• _Task objective_
From the records below, copy each line in which the string "framework" occurs.

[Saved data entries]
##############################

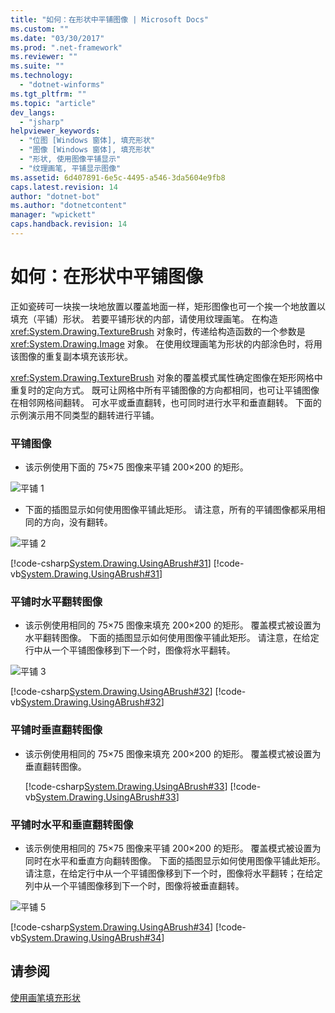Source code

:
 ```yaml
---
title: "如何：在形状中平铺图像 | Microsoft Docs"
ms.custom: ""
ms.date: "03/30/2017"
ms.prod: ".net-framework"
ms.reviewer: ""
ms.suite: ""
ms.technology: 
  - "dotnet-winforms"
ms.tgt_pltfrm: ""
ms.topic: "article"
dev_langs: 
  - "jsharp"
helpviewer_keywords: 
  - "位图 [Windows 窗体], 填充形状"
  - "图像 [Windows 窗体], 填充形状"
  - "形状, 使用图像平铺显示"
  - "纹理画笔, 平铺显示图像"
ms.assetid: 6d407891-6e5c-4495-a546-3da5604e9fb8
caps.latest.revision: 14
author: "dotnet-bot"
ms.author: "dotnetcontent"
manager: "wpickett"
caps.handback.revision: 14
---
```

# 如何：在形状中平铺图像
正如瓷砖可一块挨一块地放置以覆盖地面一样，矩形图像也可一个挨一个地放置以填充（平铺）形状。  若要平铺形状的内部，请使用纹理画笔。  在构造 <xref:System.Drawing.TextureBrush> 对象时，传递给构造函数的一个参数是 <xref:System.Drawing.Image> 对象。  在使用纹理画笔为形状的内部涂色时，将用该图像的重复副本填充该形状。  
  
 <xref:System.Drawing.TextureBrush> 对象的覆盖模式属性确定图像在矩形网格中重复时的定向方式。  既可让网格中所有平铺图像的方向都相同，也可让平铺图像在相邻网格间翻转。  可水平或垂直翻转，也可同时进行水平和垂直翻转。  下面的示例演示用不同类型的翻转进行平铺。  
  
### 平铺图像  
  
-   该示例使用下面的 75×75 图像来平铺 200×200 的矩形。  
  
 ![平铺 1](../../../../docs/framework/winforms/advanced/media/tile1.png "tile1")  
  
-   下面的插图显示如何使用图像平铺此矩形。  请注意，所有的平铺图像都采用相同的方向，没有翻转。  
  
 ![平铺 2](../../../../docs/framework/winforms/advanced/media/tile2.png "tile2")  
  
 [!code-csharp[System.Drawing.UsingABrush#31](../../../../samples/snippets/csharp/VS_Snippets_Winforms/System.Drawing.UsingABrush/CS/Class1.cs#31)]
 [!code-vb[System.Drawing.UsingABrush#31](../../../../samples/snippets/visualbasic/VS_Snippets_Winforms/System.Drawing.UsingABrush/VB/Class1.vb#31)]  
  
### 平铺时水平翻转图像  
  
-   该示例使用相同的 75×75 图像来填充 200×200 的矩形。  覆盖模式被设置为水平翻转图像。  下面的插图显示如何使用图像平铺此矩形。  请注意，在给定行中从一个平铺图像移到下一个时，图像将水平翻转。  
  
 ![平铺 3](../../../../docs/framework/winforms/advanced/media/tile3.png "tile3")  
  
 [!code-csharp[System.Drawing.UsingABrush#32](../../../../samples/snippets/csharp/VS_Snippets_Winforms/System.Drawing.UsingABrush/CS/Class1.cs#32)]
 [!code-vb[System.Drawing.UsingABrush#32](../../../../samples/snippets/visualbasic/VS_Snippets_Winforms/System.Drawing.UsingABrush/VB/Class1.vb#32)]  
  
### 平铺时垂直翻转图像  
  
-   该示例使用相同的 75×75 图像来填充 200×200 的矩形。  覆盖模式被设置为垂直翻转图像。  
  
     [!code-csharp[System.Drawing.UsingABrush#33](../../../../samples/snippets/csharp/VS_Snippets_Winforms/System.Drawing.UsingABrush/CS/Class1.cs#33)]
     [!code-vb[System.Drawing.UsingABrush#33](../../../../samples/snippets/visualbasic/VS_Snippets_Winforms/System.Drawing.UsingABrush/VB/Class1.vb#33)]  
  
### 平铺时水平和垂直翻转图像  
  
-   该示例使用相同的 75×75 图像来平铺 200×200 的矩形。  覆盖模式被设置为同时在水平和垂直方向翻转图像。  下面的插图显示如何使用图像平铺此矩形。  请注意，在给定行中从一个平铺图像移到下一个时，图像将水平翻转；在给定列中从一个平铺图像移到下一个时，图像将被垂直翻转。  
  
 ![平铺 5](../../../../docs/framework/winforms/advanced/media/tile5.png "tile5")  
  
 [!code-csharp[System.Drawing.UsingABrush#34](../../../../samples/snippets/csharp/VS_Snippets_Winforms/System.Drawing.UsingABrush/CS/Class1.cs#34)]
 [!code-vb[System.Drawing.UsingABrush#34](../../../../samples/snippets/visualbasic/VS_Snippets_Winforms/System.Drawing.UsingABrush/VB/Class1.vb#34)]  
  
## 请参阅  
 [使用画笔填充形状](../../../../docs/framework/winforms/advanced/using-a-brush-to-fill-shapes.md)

##############################

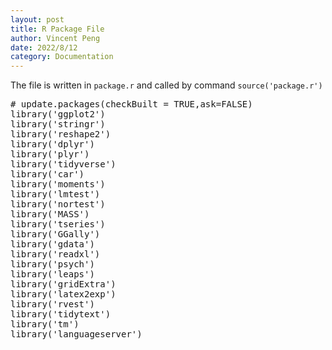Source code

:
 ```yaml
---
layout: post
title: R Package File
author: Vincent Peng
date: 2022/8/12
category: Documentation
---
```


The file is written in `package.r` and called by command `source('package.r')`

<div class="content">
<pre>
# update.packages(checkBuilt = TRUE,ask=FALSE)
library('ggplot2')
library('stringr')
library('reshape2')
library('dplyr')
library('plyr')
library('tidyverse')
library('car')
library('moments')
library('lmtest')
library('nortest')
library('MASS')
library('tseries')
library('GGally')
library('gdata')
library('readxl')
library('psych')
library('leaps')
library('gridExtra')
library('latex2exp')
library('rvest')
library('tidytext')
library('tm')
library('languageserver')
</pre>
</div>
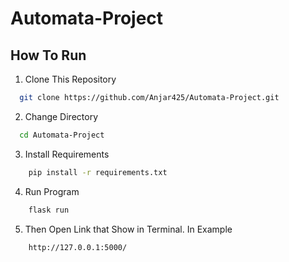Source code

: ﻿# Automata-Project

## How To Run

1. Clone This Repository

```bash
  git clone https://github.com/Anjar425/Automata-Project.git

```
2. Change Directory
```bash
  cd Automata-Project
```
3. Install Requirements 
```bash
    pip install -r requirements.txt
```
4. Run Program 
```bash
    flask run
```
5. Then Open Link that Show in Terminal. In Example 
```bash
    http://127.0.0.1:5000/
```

##############################

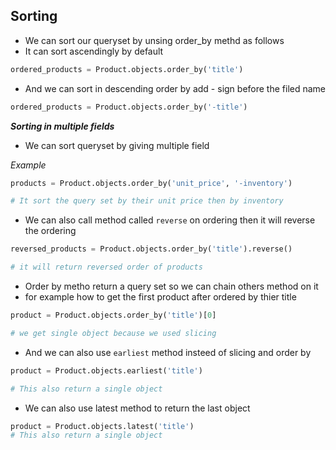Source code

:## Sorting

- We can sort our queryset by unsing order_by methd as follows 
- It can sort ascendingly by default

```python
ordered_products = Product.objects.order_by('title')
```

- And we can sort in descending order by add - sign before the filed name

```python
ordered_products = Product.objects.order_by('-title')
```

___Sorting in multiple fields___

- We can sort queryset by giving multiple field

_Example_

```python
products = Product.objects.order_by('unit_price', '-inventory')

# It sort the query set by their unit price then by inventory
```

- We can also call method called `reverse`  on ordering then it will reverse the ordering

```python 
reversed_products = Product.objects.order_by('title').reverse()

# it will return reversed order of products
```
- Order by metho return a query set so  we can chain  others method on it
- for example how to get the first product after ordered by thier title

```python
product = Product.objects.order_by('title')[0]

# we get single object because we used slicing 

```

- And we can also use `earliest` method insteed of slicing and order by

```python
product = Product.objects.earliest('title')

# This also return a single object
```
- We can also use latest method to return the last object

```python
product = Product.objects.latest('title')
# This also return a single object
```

##############################

• _Response below_
ms.prod: ".net-framework"
 ![平铺 1](../../../../docs/framework/winforms/advanced/media/tile1.png "tile1")  
 ![平铺 2](../../../../docs/framework/winforms/advanced/media/tile2.png "tile2")  
 ![平铺 3](../../../../docs/framework/winforms/advanced/media/tile3.png "tile3")  
 ![平铺 5](../../../../docs/framework/winforms/advanced/media/tile5.png "tile5")  
 [使用画笔填充形状](../../../../docs/framework/winforms/advanced/using-a-brush-to-fill-shapes.md)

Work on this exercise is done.